The result therefore points to a follow-up difference that was not simply explained by the measured dose variable.

  • Female-skewed follow-up symptoms: anxiety, pain, mobility burden, emotional well-being burden, cognitive impairment item, feeling faint when upright, and visuospatial performance.
  • Male-skewed follow-up symptom: hypersexuality on the QUIP scale.
  • Symptoms without follow-up sex difference: many autonomic, sleep, urinary, gastrointestinal, apathy, and depression-scale measures did not remain significantly different.
BrainASAP matrix of sex-related non-motor symptom patterns in early Parkinson's disease at baseline and 24 months
Several non-motor differences persisted after 2 years, while other baseline differences faded after levodopa initiation and follow-up.

Some Baseline Differences Did Not Persist

Several differences were visible at baseline but were no longer significant after 2 years.

This split separates early symptom-profile differences from differences that appear more durable.

At baseline, women had higher cardiovascular and thermoregulatory autonomic scores, higher fatigue, and higher bodily discomfort. Men had higher sexual dysfunction and daytime sleepiness.

These differences were not the main 24-month pattern after adjustment.

The study authors interpret this cautiously. Disease duration, treatment exposure, and symptom progression may change which sex-related differences remain detectable.

A baseline difference is still clinically useful, but it should not be assumed to predict the same group difference 2 years later.

  1. Persistent areas: anxiety, pain, mobility, and emotional well-being were different at both baseline and follow-up.
  2. Follow-up-emerging areas: hypersexuality, cognitive impairment item, feeling faint when upright, and visuospatial performance showed significant 24-month differences.
  3. Fading areas: fatigue, daytime sleepiness, sexual dysfunction, thermoregulation, and bodily discomfort were baseline differences that did not persist in the adjusted follow-up analysis.

What the Study Means for Early Parkinson’s Care

Early Parkinson’s care needs broad non-motor screening rather than a narrow motor checklist.

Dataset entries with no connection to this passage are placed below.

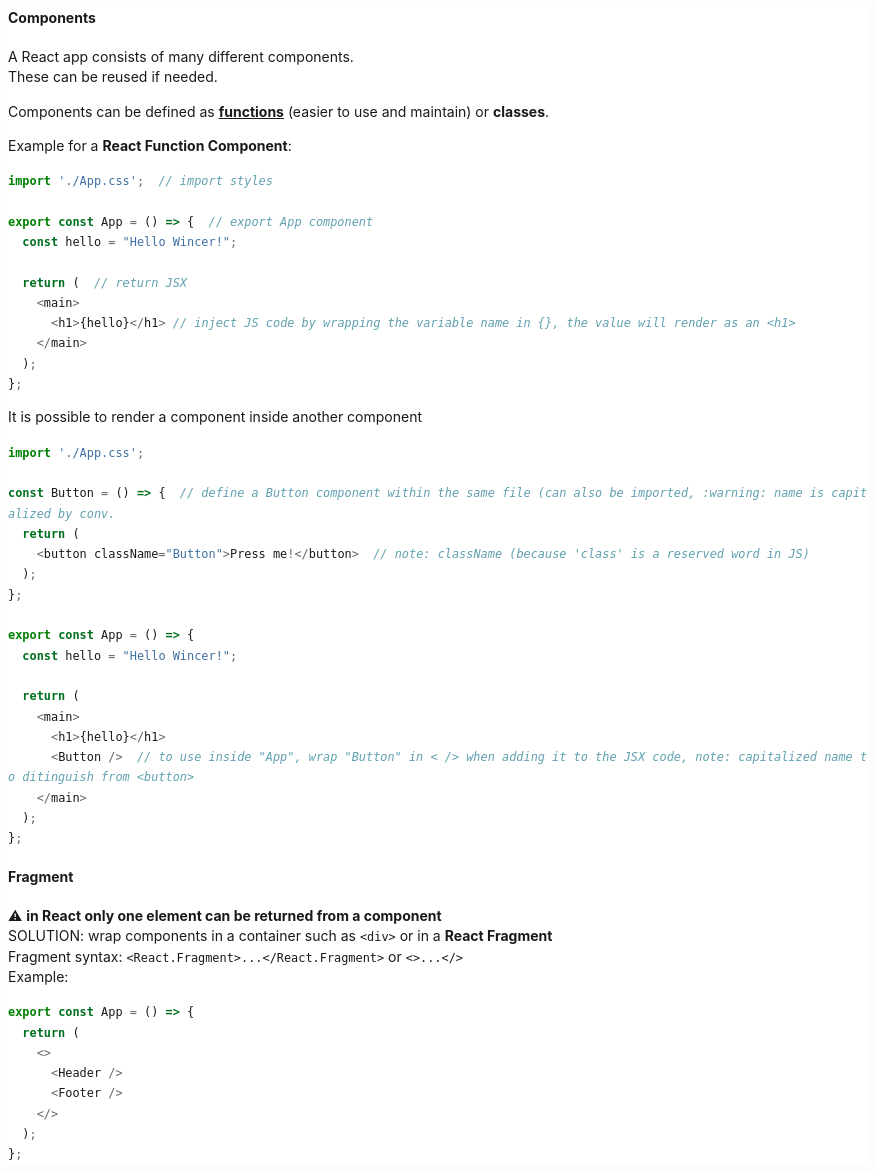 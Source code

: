#### Components
A React app consists of many different components.     
These can be reused if needed.   

Components can be defined as <u>__functions__</u> (easier to use and maintain) or __classes__.  

Example for a __React Function Component__:   
```javascript
import './App.css';  // import styles

export const App = () => {  // export App component
  const hello = "Hello Wincer!"; 

  return (  // return JSX
    <main>
      <h1>{hello}</h1> // inject JS code by wrapping the variable name in {}, the value will render as an <h1>
    </main>
  );
};
```

It is possible to render a component inside another component
```javascript
import './App.css';

const Button = () => {  // define a Button component within the same file (can also be imported, :warning: name is capitalized by conv.
  return (
    <button className="Button">Press me!</button>  // note: className (because 'class' is a reserved word in JS)
  );
};

export const App = () => {
  const hello = "Hello Wincer!";

  return (
    <main>
      <h1>{hello}</h1>
      <Button />  // to use inside "App", wrap "Button" in < /> when adding it to the JSX code, note: capitalized name to ditinguish from <button>
    </main>
  );
};
```

#### Fragment
:warning: __in React only one element can be returned from a component__   
SOLUTION: wrap components in a container such as `<div>` or in a __React Fragment__   
Fragment syntax: `<React.Fragment>...</React.Fragment>` or `<>...</>`   
Example:
```javascript
export const App = () => {
  return (
    <>
      <Header />
      <Footer />
    </>
  );
};
```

Clinicians need to ask directly about symptoms that patients may not volunteer on their own.

For women with early Parkinson’s disease, the study supports careful attention to anxiety, pain, mobility burden, emotional well-being, orthostatic symptoms, and visuospatial cognition. For men, impulse-control symptoms such as hypersexuality deserve explicit monitoring during follow-up.

Because this was an observational cohort, the study cannot prove biological causes for the sex differences. Hormonal, genetic, psychosocial, medication-related, and care-access factors could all contribute.

The analysis also lost 69 participants to follow-up, largely because COVID-19 restrictions interfered with study visits.

Even with those limits, the design answers a useful clinical question. In early Parkinson’s disease, non-motor symptoms are already structured by sex in ways that can persist after levodopa starts.

Routine follow-up should look for those symptoms before they quietly become the main source of disability.

Citation: DOI: 10.1007/s10072-026-09031-2. Cuoco et al. Gender differences in non-motor symptoms in Parkinson’s disease: a multicenter longitudinal study. Neurological Sciences. 2026;47:427.

Study Design: Multicenter prospective longitudinal cohort study across 17 Italian movement-disorder centers.

Sample Size: 216 early levodopa-naive Parkinson’s patients completed 24-month follow-up: 139 men and 77 women.

Key Statistic: At 24 months, women had higher anxiety, pain, mobility, and emotional well-being burden, while men had higher QUIP hypersexuality scores.

Caveat: The study was observational, follow-up was affected by COVID-19 restrictions, and group differences do not determine individual symptom profiles.